Selaku Kepala Biro Komunikasi dan Layanan Informasi Kemenkeu, Nufransa Wira Sakti membandingkan tudingan RR tentang utang yang lampu kuning dengan fakta bahwa, pada saat yang sama, semua lembaga pemeringkat (Moodys, Fitch, S&P, JCRA dan Rating & Investment) menyatakan Indonesia adalah investment grade.

”Bukankah bila menggunakan standar perbandingan antar negara-negara di dunia, Indonesia memiliki rasio utang terhadap PDB dan defisit APBN yang relatif kecil dan hati-hati? Mengapa (RR) menolak menggunakan indikator yang dipakai untuk membandingkan antara negara? Mengapa alergi dan protes bila Indonesia disebutkan dalam situasi baik oleh lembaga- lembaga internasional. Itu ibarat pepatah ’buruk muka cermin dibelah’,” tulis Nufransa.

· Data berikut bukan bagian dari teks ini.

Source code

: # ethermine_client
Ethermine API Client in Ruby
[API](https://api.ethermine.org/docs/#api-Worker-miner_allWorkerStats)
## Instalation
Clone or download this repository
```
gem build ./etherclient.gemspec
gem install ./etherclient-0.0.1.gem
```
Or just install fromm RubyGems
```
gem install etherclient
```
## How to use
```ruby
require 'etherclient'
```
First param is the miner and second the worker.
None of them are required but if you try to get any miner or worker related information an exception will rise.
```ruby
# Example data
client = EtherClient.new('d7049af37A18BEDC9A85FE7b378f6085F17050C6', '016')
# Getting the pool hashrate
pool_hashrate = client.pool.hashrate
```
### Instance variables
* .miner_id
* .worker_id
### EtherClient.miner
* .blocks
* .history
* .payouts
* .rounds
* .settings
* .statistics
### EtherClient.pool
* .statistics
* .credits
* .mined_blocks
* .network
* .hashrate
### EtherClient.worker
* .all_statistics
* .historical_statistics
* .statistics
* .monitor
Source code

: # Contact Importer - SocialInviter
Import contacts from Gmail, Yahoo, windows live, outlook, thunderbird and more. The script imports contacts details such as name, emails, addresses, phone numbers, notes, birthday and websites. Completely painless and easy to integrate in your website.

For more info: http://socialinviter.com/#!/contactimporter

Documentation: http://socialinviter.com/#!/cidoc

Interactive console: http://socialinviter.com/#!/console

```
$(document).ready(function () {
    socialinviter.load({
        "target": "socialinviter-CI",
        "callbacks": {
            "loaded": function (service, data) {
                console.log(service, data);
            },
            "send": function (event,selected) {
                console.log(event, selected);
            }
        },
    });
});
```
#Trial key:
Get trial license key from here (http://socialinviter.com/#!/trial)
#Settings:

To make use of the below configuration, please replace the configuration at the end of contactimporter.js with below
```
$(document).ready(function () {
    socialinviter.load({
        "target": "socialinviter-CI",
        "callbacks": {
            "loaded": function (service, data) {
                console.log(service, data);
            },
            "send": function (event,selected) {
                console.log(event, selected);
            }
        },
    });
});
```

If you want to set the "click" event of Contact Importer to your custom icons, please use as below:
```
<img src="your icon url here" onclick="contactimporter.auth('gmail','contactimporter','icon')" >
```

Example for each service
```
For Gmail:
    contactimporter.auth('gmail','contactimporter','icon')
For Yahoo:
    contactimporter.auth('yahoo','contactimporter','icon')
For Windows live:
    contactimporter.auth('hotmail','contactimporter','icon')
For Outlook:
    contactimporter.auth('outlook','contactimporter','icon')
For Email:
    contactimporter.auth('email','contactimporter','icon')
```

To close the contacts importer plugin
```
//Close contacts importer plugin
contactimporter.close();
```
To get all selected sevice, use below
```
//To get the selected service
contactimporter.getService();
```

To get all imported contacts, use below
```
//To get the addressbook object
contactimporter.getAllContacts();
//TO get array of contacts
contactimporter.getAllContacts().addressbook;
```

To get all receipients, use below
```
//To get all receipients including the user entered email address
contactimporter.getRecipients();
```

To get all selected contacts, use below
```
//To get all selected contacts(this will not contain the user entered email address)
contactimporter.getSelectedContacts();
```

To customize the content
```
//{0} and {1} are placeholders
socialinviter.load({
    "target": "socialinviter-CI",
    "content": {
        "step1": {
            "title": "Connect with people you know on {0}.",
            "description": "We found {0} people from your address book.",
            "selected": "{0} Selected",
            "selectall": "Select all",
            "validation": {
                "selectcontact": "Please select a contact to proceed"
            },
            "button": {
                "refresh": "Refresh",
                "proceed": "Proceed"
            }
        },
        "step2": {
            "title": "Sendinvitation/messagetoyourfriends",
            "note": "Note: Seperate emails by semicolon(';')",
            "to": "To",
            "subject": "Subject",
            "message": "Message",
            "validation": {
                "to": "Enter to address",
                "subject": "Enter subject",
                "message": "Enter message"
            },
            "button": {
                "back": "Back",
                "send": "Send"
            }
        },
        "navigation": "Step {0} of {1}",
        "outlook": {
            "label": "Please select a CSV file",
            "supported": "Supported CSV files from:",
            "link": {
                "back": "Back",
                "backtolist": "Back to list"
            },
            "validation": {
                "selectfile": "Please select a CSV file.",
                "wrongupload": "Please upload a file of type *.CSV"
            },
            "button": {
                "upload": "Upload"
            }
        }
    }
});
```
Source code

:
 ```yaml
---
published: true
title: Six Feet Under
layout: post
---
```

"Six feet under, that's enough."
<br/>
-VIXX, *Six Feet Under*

Nufransa juga menolak istilah RR tentang ”gali lubang tutup jurang”. Ia menyebut, pemerintah justru terus melakukan penurunan defisit APBN dan primary balance. Sejak 2012, pemerintah sudah mengalami defisit keseimbangan primer.

Primary balance tertinggi terjadi pada 2015 (Rp -142,5 triliun) dan 2016 (Rp -125,6 triliun), justru pada saat RR menjadi bagian dari Pemerintahan Jokowi.

Dengan pengendalian tren negatif yang dilakukan Menkeu Sri Mulyani secara hati-hati sejak pertengahan 2016, lanjut Nufransa, dalam beberapa tahun ke depan diproyeksikan defisit akan makin mengecil dan primary balance makin seimbang, bahkan mencapai surplus.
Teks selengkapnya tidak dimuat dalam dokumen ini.